## WHAT TO DO
Your answer should be one number, the count of lines in the records that carry the string "align".

## RECORDS
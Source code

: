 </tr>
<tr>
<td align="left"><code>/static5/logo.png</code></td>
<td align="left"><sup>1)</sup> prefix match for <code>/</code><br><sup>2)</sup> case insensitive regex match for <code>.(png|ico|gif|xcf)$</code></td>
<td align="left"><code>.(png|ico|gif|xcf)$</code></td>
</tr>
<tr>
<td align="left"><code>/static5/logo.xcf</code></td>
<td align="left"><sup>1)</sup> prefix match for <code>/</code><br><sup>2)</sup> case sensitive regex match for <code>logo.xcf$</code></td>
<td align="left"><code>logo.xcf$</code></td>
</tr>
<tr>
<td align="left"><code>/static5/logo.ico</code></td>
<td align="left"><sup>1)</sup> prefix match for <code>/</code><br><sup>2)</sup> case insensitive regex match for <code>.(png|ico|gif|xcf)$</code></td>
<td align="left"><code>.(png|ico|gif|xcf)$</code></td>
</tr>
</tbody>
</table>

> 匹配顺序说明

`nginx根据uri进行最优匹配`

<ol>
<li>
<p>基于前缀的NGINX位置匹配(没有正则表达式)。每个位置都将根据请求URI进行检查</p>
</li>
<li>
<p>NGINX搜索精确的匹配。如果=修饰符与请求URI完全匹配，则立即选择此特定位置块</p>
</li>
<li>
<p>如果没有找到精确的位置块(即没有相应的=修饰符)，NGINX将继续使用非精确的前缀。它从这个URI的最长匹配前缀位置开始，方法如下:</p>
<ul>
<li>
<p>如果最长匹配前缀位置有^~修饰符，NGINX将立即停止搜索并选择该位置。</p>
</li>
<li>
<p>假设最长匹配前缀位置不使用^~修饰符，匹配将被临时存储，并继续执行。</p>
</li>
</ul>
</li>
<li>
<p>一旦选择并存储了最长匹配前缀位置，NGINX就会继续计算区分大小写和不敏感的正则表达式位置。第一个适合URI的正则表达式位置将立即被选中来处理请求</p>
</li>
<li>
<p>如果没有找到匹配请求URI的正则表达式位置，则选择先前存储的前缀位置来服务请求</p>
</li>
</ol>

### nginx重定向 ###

## SOLUTION TO THE PROBLEM
9